So I understand that they need a full unit to add to any RTU plan - but can they do this even at OG resorts if full units become available? Do the existing documents for the current DVC associations prohibit this?
Also, is there anything preventing them (besides needing at least one full unit) from setting up tiers or different pricing for different RTU plan options? For example could they set up plans where you have multiple pricing/flexibility options like the following:
A) buy RTU only for the Cabins
B) RTU plan for Cabins PLUS Lakeside
C) RTU for Lakeside plus Riviera (using this since it isn't sold out yet)
D) RTU for all currently selling DVC
If it's based on needing current units then they could potentially tailor the options so that all of the possible configurations get included correct? I don't know anything about other companies who use RTU based systems so I'm curious how they typically handle it.
Once units are declared into a condo assocation for sale, they would need to remove them before adding them to the trust.....so, first they would have to try to take back ownership of one....which they can only do via ROFR, foreclosure, etc. and then once that full unit was owned by them, remove it...which, I don't even think they legally can.

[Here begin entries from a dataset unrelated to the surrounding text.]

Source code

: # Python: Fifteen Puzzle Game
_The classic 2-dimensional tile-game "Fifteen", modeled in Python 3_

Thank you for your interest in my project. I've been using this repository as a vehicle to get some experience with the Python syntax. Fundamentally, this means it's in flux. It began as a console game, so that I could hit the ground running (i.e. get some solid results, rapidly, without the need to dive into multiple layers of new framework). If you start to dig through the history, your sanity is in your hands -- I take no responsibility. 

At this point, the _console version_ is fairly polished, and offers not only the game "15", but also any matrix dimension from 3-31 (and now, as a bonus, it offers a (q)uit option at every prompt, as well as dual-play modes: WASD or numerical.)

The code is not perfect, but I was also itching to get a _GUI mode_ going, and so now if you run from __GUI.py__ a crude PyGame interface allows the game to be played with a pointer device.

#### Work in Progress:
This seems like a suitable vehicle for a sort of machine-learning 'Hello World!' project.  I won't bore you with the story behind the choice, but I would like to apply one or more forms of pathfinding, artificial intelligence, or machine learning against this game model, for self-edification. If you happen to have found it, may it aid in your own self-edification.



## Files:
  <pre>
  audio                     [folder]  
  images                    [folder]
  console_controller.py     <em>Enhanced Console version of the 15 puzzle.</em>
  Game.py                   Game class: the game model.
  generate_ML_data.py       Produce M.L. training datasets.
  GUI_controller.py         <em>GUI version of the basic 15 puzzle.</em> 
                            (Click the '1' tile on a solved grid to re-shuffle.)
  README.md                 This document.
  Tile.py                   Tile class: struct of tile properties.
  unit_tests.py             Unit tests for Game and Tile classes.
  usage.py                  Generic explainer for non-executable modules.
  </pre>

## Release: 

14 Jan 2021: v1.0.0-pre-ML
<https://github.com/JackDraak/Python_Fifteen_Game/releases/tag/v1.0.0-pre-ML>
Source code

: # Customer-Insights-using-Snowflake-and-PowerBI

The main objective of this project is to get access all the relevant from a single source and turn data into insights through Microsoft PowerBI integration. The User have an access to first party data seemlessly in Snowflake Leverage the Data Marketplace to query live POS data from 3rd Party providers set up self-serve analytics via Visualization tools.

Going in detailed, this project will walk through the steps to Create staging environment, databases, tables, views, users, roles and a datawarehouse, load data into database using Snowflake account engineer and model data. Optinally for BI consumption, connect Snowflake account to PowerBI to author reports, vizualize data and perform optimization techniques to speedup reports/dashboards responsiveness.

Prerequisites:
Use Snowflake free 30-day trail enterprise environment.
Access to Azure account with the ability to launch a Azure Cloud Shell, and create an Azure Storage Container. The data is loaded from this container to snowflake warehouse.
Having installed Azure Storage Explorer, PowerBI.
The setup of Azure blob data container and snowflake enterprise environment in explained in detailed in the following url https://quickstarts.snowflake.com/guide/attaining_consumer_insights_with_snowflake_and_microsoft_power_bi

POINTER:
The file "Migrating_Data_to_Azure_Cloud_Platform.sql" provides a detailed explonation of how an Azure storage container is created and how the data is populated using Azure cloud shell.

Plus, when DVD sells units, they keep their share of ownership in each one, which means they sell around 98% of every single one to others...
The way the trust is set up is that they can have as many RTU plans as they want and the units can be at different component sites....they add inventory to the trust and then that inventory gets activated for use in a speicfic plan...right now, there is only one plan....the Cabins Resort Use plan...
Now, if DVD wanted to sell a resort different ways, it would not have added PVB tower to PVB or they would have put undeclared units from RIV into the trust....since they did not, it tells you that creating a complicated situation like you suggest is not something they want or even can do.
The key with the way this trust is set up is that they have options that they didn't with a strict leashold condo distinction.....it allows them to keep each resort as its own like now, but sell as a RTU vs. leashold....system would function though just like now.
Or, they can activate different component sites into the same RTU plan...like making DLL and CFW one resort complex....and sell togheter...
I could see down the road them doing the same with say, BWV/BCV, when it expires...now one resort complex that you buy with access to both as home resorts.
While they could put everything all in one big RTU plan, I honestly do not see that happening...but who knows what and how they will use this in the future....until something else is added, its all just speculation but I think that with DLL back on the table as a project, it does seem that it will follow the CFW model, especially since CFW is selling so poorly and they don't seem to be increasing incentives to pull up those numbers.